وَكُلَّ اِنْسَانٍ اَلْزَمْنَاهُ طَٓائِرَهُ ف۪ي عُنُقِه۪ۜ وَنُخْرِجُ لَهُ يَوْمَ الْقِيٰمَةِ كِتَابًا يَلْقٰيهُ مَنْشُورًا ﴿١٣
13﴿ Her bir insan (doğarken on)a da; (Allâh-u Te‘âlâ’nın ezelde takdir buyurduğu kader yuvasından kendisine doğru) uçan (amellerinin) yazısını(n sicil defterini) onun boynuna takmışızdır. (Artık tüm yaşayacakları ve karşılaşacakları onun ayrılmaz bir parçası hâlini almıştır.) Kıyâmet gününde ise onun için (amellerinin kendisinde yazılı olduğu) bir kitap çıkaracağız ki kendisi ona (önüne) açılmış vaziyette kavuşacaktır (ve açma zahmetinde dahî bulunmayarak onda yazılı amellerini rahatça okuyabilecektir).
اِقْرَأْ كِتَابَكَۜ كَفٰى بِنَفْسِكَ الْيَوْمَ عَلَيْكَ حَس۪يبًاۜ ﴿١٤
14﴿ (O zaman o kişiye şöyle buyuracağız:) “Oku (bakalım, amellerini yazdırdığın) kitabını! Bugün iyi bir muhâsebeci olarak kendi nefsin sana yeterli olmuştur.”
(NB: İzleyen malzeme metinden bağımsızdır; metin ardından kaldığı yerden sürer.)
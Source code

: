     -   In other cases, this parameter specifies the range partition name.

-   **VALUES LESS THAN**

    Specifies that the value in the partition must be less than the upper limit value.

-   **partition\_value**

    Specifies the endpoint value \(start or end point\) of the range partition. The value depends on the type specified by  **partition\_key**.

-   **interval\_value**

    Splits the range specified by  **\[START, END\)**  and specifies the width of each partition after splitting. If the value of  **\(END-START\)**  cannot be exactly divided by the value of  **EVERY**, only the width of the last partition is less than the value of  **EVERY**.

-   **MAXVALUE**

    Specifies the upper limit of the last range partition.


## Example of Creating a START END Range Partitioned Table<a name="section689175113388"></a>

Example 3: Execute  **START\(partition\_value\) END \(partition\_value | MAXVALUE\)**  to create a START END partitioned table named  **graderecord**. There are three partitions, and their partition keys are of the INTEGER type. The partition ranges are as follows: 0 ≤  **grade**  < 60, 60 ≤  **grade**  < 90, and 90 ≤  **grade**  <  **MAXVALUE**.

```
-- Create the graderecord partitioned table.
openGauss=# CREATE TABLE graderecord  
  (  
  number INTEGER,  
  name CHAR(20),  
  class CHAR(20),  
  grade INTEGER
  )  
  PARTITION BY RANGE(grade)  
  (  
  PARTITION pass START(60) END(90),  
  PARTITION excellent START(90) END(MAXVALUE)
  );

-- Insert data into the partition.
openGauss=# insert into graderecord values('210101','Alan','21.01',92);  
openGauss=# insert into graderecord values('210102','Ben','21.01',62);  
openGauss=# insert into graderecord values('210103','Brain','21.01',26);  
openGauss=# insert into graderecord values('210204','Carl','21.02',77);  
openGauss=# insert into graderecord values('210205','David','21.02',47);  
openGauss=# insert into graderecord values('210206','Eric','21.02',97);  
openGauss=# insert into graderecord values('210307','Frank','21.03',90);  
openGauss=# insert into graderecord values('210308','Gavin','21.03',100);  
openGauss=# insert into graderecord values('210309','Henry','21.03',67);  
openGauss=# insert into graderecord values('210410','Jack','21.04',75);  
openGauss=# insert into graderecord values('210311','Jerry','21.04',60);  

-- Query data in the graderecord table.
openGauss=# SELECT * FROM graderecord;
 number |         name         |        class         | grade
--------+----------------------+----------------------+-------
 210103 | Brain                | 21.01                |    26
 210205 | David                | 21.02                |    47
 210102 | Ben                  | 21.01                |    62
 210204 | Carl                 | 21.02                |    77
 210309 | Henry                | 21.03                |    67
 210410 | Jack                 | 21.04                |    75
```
مَنِ اهْتَدٰى فَاِنَّمَا يَهْتَد۪ي لِنَفْسِه۪ۚ وَمَنْ ضَلَّ فَاِنَّمَا يَضِلُّ عَلَيْهَاۜ وَلَا تَزِرُ وَازِرَةٌ وِزْرَ اُخْرٰىۜ وَمَا كُنَّا مُعَذِّب۪ينَ حَتّٰى نَبْعَثَ رَسُولًا ﴿١٥
15﴿ Kim hidâyet bulduysa, o ancak kendisi(nin menfaati) için doğru yolu bulmuştur. (Zîrâ sâlih amelin sevâbı sâhibine mahsustur.) Kim de sapıttıysa, o ancak kendi aleyhine sapıtmıştır. (Çünkü onun sapıklığı kendisinden başkasını helâk etmez.) Ayrıca hiçbir ağır günah taşıyıcı diğerinin ağır günah yükünü taşımayacaktır. Zâten Biz (herhangi bir topluma, emir ve yasaklarımızı duyurmak üzere) bir rasül (ve elçi) gönderinceye kadar (cezâsını bilmeyerek işledikleri şeylerden dolayı) azap ediciler olmadık.
وَاِذَٓا اَرَدْنَٓا اَنْ نُهْلِكَ قَرْيَةً اَمَرْنَا مُتْرَف۪يهَا فَفَسَقُوا ف۪يهَا فَحَقَّ عَلَيْهَا الْقَوْلُ فَدَمَّرْنَاهَا تَدْم۪يرًا ﴿١٦
16﴿ Biz (ezelî takdîrimizi infâz etmek üzere) bir memleketi helâk etmeyi murâd ettiğimiz zaman, oranın bolluk verilmiş kimselerine (göndermiş olduğumuz peygamber vâsıtasıyla, Kendimize itâati) emrederiz. Sonra onlar orada (Bize itâatten çıkarak) fâsıklık yaparlar da, böylece o (azap) söz(ümüz) onun (halkı) üzerine hak olur. Biz de eser bırakmayacak şekilde görülmemiş bir helâk edişle hemen orayı helâk ederiz.
وَكَمْ اَهْلَكْنَا مِنَ الْقُرُونِ مِنْ بَعْدِ نُوحٍۜ وَكَفٰى بِرَبِّكَ بِذُنُوبِ عِبَادِه۪ خَب۪يرًا بَص۪يرًا ﴿١٧
17﴿ Zâten Biz Nûh’tan sonra (gelip geçen Âd ve Semûd gibi) asırlar (halkın)dan nicelerini (inkâr ve isyanları sebebiyle) helâk etmişizdir. (Habîbim!) Kullarının günahlarını(n iç yüzünü de, görünen kısmını da hakkıyla idrâk edip ona göre cezâlarını verecek olan bir) Habîr ve Basîr olarak da senin Rabbin yeterli olmuştur.